BEGIN Task material
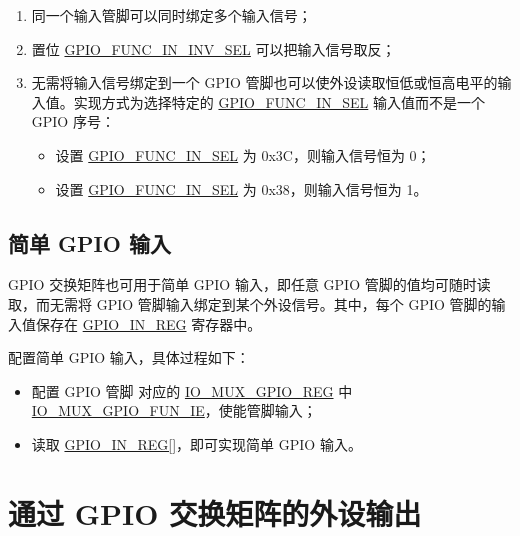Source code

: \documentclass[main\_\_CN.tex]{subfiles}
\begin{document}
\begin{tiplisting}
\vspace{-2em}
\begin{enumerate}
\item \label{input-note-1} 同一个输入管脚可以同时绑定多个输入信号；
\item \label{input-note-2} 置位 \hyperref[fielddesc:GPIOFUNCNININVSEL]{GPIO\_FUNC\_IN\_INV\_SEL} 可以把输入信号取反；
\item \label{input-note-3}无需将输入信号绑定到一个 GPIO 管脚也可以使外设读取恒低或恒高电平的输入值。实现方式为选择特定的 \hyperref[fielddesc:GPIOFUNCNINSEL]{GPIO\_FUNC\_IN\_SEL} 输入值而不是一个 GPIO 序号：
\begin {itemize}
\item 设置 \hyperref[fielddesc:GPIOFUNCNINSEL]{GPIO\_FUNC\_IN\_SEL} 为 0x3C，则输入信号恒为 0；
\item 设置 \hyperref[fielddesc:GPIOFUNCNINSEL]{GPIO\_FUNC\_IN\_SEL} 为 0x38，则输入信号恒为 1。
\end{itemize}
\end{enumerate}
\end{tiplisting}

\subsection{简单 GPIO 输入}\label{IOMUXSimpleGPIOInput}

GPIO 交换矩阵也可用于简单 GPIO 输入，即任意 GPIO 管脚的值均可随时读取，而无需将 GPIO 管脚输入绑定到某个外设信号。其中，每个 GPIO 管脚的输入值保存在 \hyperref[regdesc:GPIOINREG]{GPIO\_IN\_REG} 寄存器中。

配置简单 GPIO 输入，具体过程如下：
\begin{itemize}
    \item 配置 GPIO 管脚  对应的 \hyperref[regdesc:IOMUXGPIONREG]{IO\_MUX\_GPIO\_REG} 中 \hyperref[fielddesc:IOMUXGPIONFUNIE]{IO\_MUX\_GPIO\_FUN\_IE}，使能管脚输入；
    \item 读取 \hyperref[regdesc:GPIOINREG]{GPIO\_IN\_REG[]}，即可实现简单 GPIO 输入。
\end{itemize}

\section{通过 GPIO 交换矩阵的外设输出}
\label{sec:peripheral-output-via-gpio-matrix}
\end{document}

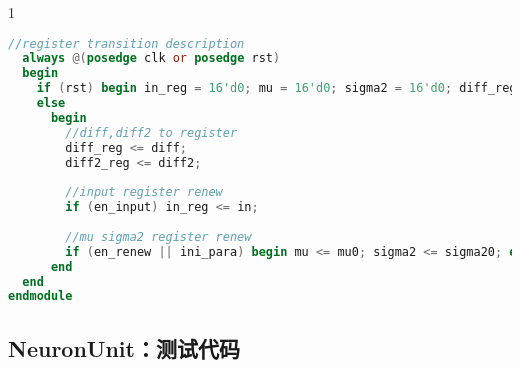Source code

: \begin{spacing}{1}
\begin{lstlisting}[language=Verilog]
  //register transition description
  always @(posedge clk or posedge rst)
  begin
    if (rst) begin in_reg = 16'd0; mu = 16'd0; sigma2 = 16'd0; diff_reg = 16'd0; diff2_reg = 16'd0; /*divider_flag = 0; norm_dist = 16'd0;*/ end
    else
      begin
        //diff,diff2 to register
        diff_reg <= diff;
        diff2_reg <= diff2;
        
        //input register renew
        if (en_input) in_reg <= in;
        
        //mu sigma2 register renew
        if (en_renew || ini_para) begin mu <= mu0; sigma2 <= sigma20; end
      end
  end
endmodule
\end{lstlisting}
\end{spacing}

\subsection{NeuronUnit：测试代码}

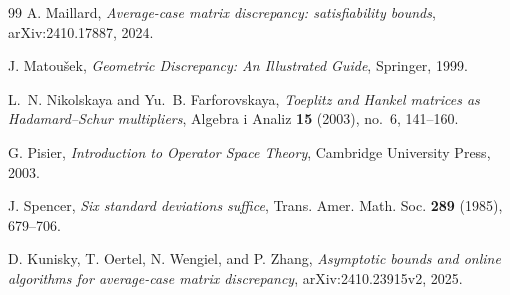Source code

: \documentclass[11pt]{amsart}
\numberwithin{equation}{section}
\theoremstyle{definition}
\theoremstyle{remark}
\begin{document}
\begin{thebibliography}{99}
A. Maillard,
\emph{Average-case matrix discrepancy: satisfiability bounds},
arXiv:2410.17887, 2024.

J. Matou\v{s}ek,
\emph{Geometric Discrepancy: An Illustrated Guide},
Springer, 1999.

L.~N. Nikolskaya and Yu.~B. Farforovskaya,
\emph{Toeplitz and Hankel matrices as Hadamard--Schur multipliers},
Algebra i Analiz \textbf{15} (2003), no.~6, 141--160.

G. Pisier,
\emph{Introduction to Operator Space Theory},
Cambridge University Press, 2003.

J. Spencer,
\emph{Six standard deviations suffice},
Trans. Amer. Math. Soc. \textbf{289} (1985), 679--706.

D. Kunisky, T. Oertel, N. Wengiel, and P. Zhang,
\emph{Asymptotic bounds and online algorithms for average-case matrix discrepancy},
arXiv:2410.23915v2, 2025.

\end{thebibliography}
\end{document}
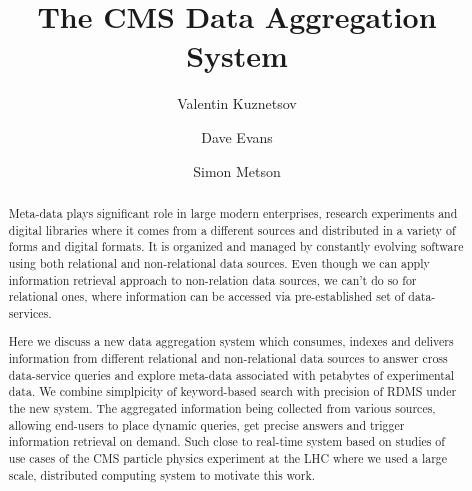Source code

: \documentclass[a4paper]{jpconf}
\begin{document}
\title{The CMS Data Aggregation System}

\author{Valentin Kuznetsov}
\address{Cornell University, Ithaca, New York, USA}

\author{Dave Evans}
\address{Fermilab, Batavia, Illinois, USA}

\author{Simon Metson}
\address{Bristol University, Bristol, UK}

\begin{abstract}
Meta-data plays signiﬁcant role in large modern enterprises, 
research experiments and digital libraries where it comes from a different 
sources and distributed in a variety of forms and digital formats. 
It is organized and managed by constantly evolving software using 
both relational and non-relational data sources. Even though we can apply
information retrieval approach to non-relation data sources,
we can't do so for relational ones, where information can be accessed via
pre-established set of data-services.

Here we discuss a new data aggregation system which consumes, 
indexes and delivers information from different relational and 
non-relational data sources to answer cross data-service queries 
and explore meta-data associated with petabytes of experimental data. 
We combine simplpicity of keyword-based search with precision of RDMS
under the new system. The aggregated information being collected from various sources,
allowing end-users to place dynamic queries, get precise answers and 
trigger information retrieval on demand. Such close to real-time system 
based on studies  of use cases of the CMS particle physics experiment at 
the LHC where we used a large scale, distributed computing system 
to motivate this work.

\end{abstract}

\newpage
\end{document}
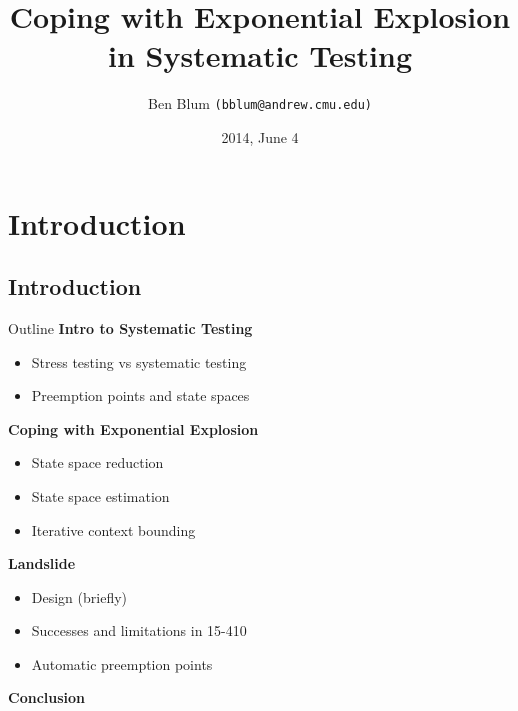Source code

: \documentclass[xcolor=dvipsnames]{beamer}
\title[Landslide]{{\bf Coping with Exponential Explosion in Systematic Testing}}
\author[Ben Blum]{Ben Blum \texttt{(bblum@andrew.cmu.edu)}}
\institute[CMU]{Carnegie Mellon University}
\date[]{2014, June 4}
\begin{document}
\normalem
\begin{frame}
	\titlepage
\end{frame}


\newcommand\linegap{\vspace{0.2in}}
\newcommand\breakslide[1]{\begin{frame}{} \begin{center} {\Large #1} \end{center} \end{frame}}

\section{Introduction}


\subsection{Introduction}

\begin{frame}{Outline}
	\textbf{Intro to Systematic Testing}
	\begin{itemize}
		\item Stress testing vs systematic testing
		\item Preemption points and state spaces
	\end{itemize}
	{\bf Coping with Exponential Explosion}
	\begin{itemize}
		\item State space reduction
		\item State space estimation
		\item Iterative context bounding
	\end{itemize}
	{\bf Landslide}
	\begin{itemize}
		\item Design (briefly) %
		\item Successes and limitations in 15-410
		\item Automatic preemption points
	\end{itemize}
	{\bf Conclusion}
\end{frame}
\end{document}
END Task material
BEGIN Task material
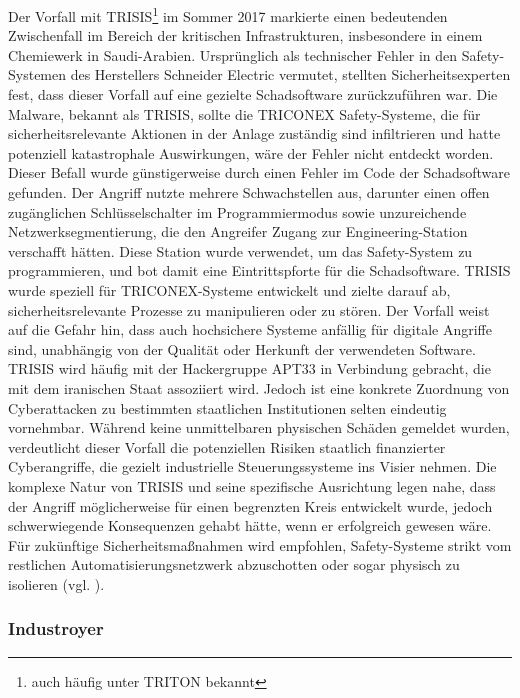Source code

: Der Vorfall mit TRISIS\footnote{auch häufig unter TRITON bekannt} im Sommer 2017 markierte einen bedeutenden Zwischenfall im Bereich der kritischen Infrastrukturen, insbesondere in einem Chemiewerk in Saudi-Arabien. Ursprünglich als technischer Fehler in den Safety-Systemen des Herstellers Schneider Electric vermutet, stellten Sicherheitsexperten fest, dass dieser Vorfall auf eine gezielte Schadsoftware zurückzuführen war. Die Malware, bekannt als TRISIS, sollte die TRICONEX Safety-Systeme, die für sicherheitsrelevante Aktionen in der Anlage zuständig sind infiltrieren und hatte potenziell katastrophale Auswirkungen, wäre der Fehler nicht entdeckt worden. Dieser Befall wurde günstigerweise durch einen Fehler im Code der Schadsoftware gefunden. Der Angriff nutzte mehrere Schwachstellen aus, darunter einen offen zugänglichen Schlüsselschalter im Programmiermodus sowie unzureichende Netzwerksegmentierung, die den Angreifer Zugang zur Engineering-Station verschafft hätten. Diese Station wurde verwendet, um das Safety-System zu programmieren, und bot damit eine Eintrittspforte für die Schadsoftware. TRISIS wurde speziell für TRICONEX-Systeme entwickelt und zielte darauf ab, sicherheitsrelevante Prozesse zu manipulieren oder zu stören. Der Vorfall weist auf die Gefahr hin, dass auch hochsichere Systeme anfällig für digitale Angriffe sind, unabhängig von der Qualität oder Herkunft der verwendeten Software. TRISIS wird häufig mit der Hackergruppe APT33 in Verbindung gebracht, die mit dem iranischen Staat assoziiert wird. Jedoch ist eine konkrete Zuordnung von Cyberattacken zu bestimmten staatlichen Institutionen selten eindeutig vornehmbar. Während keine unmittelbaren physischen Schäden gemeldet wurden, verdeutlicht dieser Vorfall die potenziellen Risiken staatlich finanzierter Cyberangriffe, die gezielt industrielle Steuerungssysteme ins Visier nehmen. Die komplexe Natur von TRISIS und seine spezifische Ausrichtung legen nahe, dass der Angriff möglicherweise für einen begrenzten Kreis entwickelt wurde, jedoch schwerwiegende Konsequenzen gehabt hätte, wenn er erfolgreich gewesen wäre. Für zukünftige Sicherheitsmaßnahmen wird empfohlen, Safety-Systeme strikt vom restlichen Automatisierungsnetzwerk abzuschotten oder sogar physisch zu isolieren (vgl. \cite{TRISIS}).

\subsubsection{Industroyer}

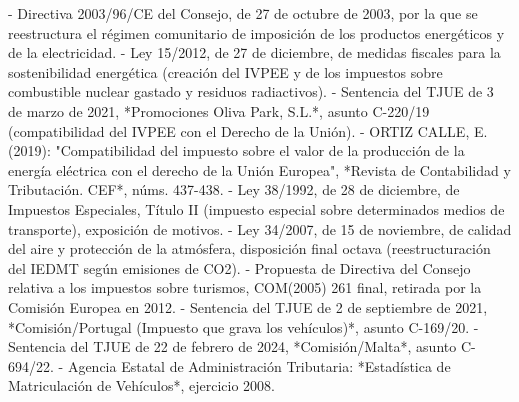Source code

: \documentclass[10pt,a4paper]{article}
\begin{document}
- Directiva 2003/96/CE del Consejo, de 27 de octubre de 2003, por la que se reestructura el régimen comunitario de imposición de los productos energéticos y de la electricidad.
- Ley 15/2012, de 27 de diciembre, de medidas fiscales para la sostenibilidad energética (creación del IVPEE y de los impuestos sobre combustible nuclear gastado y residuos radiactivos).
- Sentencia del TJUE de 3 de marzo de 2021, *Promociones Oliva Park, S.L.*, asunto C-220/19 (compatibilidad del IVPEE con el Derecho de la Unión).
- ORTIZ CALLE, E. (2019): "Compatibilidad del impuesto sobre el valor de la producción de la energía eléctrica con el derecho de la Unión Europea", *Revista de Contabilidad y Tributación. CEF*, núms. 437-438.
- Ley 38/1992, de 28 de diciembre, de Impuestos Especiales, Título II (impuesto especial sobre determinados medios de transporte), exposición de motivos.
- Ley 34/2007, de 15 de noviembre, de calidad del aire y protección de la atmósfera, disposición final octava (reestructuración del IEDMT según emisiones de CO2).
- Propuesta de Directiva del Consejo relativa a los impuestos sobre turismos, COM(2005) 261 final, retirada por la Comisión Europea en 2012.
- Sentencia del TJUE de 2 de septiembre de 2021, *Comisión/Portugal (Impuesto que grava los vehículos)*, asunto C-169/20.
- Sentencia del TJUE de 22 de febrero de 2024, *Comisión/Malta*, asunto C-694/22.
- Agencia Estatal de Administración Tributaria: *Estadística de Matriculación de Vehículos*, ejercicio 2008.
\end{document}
END Task material
BEGIN Task material
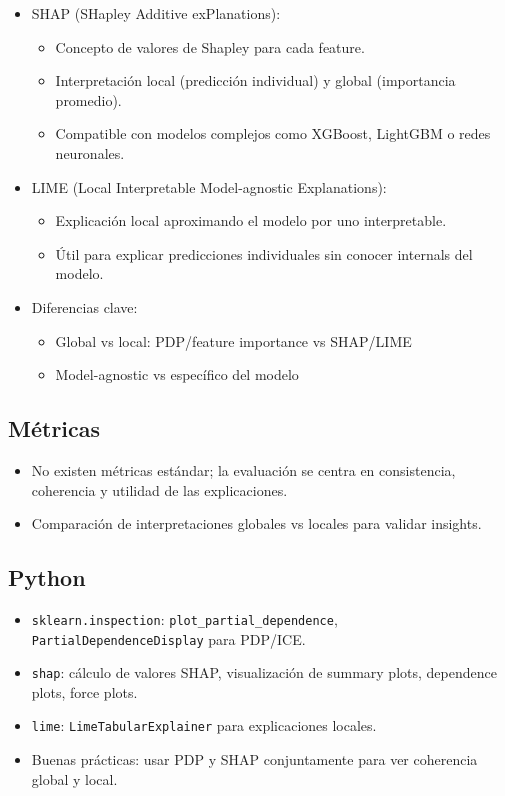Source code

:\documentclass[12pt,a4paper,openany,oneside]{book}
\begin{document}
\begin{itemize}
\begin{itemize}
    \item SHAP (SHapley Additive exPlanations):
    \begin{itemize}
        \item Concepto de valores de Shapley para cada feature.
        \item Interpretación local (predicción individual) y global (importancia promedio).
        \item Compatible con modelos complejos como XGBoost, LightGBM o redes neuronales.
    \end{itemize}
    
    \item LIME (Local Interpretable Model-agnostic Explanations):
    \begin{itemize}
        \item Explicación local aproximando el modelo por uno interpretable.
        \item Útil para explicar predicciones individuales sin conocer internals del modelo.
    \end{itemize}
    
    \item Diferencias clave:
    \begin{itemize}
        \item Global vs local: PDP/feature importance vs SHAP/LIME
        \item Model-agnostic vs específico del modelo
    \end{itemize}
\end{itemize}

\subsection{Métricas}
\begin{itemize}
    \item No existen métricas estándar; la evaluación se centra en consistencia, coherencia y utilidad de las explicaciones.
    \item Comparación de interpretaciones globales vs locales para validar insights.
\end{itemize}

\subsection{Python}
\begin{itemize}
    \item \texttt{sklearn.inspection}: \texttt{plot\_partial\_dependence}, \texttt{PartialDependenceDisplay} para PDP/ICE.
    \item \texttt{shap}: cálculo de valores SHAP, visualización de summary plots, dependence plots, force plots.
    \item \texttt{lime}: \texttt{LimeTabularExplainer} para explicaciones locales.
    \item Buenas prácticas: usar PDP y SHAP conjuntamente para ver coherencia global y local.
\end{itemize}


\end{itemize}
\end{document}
END Task material
### What needs to be done:
Which lines in the data hold the string "thebibliography"? Copy each of them.

### Exercise answer:
\begin{thebibliography}{99}
\end{thebibliography}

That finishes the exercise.